Directions: With nothing added or dropped, output every record below exactly.

Items from a dataset:

____________________

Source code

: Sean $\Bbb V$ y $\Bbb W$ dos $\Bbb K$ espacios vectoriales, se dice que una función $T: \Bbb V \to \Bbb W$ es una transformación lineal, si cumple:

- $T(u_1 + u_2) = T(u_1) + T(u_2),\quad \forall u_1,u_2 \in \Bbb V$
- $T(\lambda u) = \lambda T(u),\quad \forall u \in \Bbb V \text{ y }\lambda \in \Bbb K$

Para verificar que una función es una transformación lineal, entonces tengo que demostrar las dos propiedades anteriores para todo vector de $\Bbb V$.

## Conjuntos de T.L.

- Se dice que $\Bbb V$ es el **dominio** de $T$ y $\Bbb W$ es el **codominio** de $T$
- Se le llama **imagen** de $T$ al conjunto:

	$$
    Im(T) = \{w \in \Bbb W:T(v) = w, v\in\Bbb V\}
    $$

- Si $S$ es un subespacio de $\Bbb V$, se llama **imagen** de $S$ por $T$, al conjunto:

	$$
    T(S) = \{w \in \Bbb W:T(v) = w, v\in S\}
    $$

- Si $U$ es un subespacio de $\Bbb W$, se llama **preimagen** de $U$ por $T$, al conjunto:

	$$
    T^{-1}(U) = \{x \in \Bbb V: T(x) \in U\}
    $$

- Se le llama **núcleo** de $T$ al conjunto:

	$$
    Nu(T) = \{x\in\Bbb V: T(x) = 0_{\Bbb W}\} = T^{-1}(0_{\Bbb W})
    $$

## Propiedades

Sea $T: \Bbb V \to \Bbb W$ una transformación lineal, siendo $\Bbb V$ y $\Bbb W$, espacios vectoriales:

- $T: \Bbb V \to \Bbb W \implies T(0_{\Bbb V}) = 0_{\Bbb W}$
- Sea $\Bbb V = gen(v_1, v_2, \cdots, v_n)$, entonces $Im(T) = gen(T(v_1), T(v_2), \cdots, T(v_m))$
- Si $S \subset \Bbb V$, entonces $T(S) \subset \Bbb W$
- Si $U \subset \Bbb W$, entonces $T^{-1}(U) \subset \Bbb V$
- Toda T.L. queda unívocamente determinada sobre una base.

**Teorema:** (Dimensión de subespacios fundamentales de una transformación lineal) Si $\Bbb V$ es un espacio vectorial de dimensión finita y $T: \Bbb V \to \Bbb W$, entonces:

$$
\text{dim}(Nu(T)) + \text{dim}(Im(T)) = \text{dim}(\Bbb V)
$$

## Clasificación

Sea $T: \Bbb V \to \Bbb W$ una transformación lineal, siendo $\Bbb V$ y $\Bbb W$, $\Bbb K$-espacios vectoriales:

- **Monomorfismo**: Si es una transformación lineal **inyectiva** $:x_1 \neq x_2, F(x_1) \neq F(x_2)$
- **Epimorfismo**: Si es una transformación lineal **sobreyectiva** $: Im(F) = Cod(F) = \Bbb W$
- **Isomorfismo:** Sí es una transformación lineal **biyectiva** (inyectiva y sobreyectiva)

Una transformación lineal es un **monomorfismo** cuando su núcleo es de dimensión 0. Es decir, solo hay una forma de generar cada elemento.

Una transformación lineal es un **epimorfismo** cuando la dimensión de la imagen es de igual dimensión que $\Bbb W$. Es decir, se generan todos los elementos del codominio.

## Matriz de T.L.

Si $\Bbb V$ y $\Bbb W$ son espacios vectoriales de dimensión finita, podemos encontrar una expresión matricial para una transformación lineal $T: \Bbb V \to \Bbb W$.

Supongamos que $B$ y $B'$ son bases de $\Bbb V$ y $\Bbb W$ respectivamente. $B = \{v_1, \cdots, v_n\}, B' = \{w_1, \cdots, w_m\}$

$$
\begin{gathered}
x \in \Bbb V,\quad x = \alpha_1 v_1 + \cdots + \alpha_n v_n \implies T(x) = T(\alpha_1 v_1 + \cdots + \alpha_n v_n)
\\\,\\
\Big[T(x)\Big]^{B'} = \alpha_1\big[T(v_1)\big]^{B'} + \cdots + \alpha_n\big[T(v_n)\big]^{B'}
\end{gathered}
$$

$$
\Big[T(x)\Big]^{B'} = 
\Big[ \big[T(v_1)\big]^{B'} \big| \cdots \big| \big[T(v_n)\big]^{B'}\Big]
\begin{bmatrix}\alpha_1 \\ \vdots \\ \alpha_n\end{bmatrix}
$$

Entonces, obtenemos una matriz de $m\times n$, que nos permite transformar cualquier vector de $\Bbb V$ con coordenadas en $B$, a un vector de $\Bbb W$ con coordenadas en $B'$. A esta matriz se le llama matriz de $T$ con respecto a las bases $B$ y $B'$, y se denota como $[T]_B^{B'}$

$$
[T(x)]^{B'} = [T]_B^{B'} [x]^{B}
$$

____________________

Solution to the problem:
Source code

: Sean $\Bbb V$ y $\Bbb W$ dos $\Bbb K$ espacios vectoriales, se dice que una función $T: \Bbb V \to \Bbb W$ es una transformación lineal, si cumple:

- $T(u_1 + u_2) = T(u_1) + T(u_2),\quad \forall u_1,u_2 \in \Bbb V$
- $T(\lambda u) = \lambda T(u),\quad \forall u \in \Bbb V \text{ y }\lambda \in \Bbb K$

Para verificar que una función es una transformación lineal, entonces tengo que demostrar las dos propiedades anteriores para todo vector de $\Bbb V$.

## Conjuntos de T.L.

- Se dice que $\Bbb V$ es el **dominio** de $T$ y $\Bbb W$ es el **codominio** de $T$
- Se le llama **imagen** de $T$ al conjunto:

	$$
    Im(T) = \{w \in \Bbb W:T(v) = w, v\in\Bbb V\}
    $$

- Si $S$ es un subespacio de $\Bbb V$, se llama **imagen** de $S$ por $T$, al conjunto:

	$$
    T(S) = \{w \in \Bbb W:T(v) = w, v\in S\}
    $$

- Si $U$ es un subespacio de $\Bbb W$, se llama **preimagen** de $U$ por $T$, al conjunto:

	$$
    T^{-1}(U) = \{x \in \Bbb V: T(x) \in U\}
    $$

- Se le llama **núcleo** de $T$ al conjunto:

	$$
    Nu(T) = \{x\in\Bbb V: T(x) = 0_{\Bbb W}\} = T^{-1}(0_{\Bbb W})
    $$

## Propiedades

Sea $T: \Bbb V \to \Bbb W$ una transformación lineal, siendo $\Bbb V$ y $\Bbb W$, espacios vectoriales:

- $T: \Bbb V \to \Bbb W \implies T(0_{\Bbb V}) = 0_{\Bbb W}$
- Sea $\Bbb V = gen(v_1, v_2, \cdots, v_n)$, entonces $Im(T) = gen(T(v_1), T(v_2), \cdots, T(v_m))$
- Si $S \subset \Bbb V$, entonces $T(S) \subset \Bbb W$
- Si $U \subset \Bbb W$, entonces $T^{-1}(U) \subset \Bbb V$
- Toda T.L. queda unívocamente determinada sobre una base.

**Teorema:** (Dimensión de subespacios fundamentales de una transformación lineal) Si $\Bbb V$ es un espacio vectorial de dimensión finita y $T: \Bbb V \to \Bbb W$, entonces:

$$
\text{dim}(Nu(T)) + \text{dim}(Im(T)) = \text{dim}(\Bbb V)
$$

## Clasificación

Sea $T: \Bbb V \to \Bbb W$ una transformación lineal, siendo $\Bbb V$ y $\Bbb W$, $\Bbb K$-espacios vectoriales:

- **Monomorfismo**: Si es una transformación lineal **inyectiva** $:x_1 \neq x_2, F(x_1) \neq F(x_2)$
- **Epimorfismo**: Si es una transformación lineal **sobreyectiva** $: Im(F) = Cod(F) = \Bbb W$
- **Isomorfismo:** Sí es una transformación lineal **biyectiva** (inyectiva y sobreyectiva)

Una transformación lineal es un **monomorfismo** cuando su núcleo es de dimensión 0. Es decir, solo hay una forma de generar cada elemento.

Una transformación lineal es un **epimorfismo** cuando la dimensión de la imagen es de igual dimensión que $\Bbb W$. Es decir, se generan todos los elementos del codominio.

## Matriz de T.L.

Si $\Bbb V$ y $\Bbb W$ son espacios vectoriales de dimensión finita, podemos encontrar una expresión matricial para una transformación lineal $T: \Bbb V \to \Bbb W$.

Supongamos que $B$ y $B'$ son bases de $\Bbb V$ y $\Bbb W$ respectivamente. $B = \{v_1, \cdots, v_n\}, B' = \{w_1, \cdots, w_m\}$

$$
\begin{gathered}
x \in \Bbb V,\quad x = \alpha_1 v_1 + \cdots + \alpha_n v_n \implies T(x) = T(\alpha_1 v_1 + \cdots + \alpha_n v_n)
\\\,\\
\Big[T(x)\Big]^{B'} = \alpha_1\big[T(v_1)\big]^{B'} + \cdots + \alpha_n\big[T(v_n)\big]^{B'}
\end{gathered}
$$

$$
\Big[T(x)\Big]^{B'} = 
\Big[ \big[T(v_1)\big]^{B'} \big| \cdots \big| \big[T(v_n)\big]^{B'}\Big]
\begin{bmatrix}\alpha_1 \\ \vdots \\ \alpha_n\end{bmatrix}
$$

Entonces, obtenemos una matriz de $m\times n$, que nos permite transformar cualquier vector de $\Bbb V$ con coordenadas en $B$, a un vector de $\Bbb W$ con coordenadas en $B'$. A esta matriz se le llama matriz de $T$ con respecto a las bases $B$ y $B'$, y se denota como $[T]_B^{B'}$

$$
[T(x)]^{B'} = [T]_B^{B'} [x]^{B}
$$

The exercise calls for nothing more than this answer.